By now I could taste it, I knew, somewhere, just in front of me the finish loomed. I spotted people taking the right onto Hereford street. I started to surge, I knew I was no further than two or three minutes from the finish line. I started to drive harder and took the hard right on to Herford and saw Boylston just ahead, pushing hard I tried to keep my turnover up and ignore my tired legs. Little did I know that right then I cruised by Carly and the rest of my family who had found a primo spot on Hereford. Huge cut-out heads and all they screamed (I found this all out later) as I pushed towards the finish… At this point all I was aware of was the general noise of the crowd and my desire to get across that finish line as quickly as possible.
Taking the hard left onto Boylston I saw it, just a few hundred meters away, the finish loomed large.

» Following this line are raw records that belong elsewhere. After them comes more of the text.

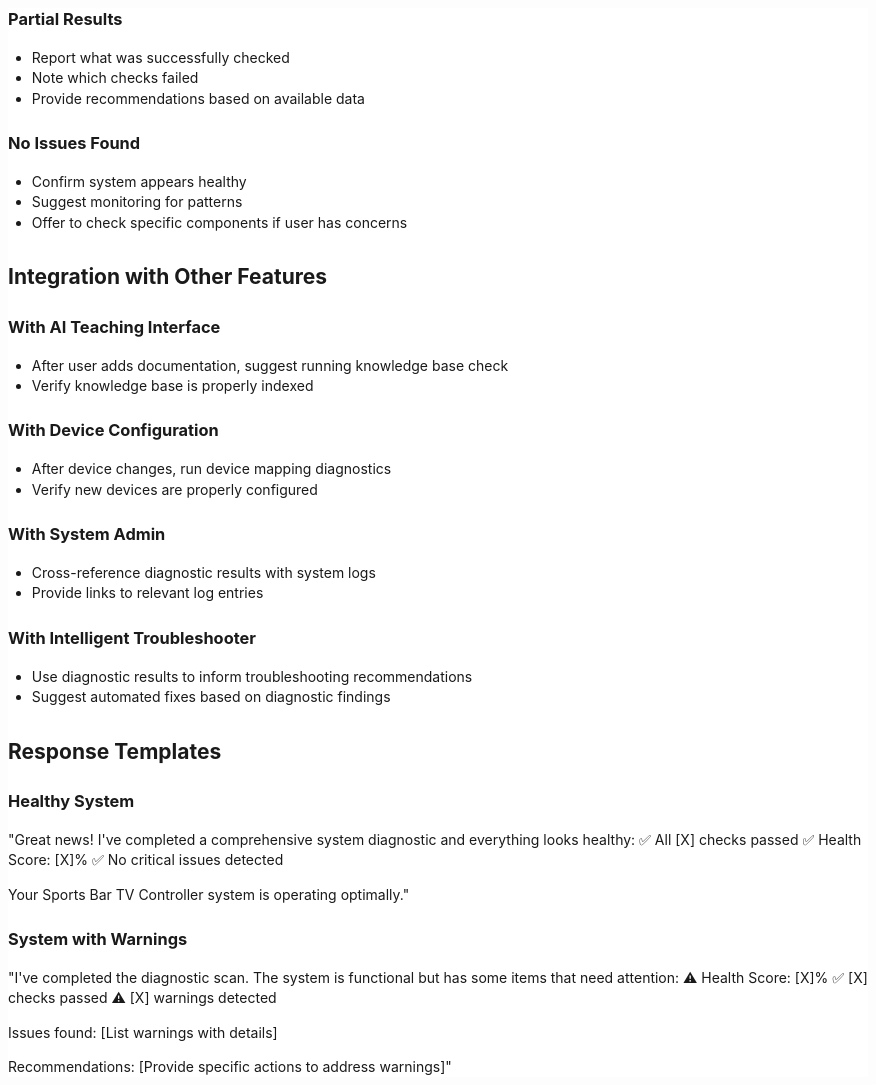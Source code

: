### Partial Results
- Report what was successfully checked
- Note which checks failed
- Provide recommendations based on available data

### No Issues Found
- Confirm system appears healthy
- Suggest monitoring for patterns
- Offer to check specific components if user has concerns

## Integration with Other Features

### With AI Teaching Interface
- After user adds documentation, suggest running knowledge base check
- Verify knowledge base is properly indexed

### With Device Configuration
- After device changes, run device mapping diagnostics
- Verify new devices are properly configured

### With System Admin
- Cross-reference diagnostic results with system logs
- Provide links to relevant log entries

### With Intelligent Troubleshooter
- Use diagnostic results to inform troubleshooting recommendations
- Suggest automated fixes based on diagnostic findings

## Response Templates

### Healthy System
"Great news! I've completed a comprehensive system diagnostic and everything looks healthy:
✅ All [X] checks passed
✅ Health Score: [X]%
✅ No critical issues detected

Your Sports Bar TV Controller system is operating optimally."

### System with Warnings
"I've completed the diagnostic scan. The system is functional but has some items that need attention:
⚠️ Health Score: [X]%
✅ [X] checks passed
⚠️ [X] warnings detected

Issues found:
[List warnings with details]

Recommendations:
[Provide specific actions to address warnings]"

Boylston seemed strangely wide with only a few runners down its length. The crowds on either side shouted encouragement and felt strong I pushed hard with a solid effort in the final meters to cross the line.
And then, just like that, it’s over, you suddenly become acutely aware of the throbbing knee, the right foot that must be one big blister and the general exhaustion. I walked on, towards the aid tents and volunteers who handed out the medals, water and copious ‘Congratulations’. I slowly made my way away from the start to the location Carly and I had picked out to meet near the Hancock Tower. I had my picture taken a few times and not till a few minutes later did I even realize I still had the tape over my nipples, it had worked like a charm! I found a small spot on the curb and laid down to wait for my family. I had no idea how long they’d be (or where they were) so I just zoned out and blankly stared at other runners meeting their families after the race. I had done it, the race that decades ago was nothing more than a joke finally materialized. In the end I ran a 2:48, a solid time that, for both my first Boston and second marathon I’m incredibly happy with. Could I run faster? Perhaps, but today, that was the time my body could muster and that was enough for me.
I was happy and ready for some BBQ. A huge thanks to my entire family who showed up and supported me on Race day and of course a very special thanks to Carly who gets me through every race.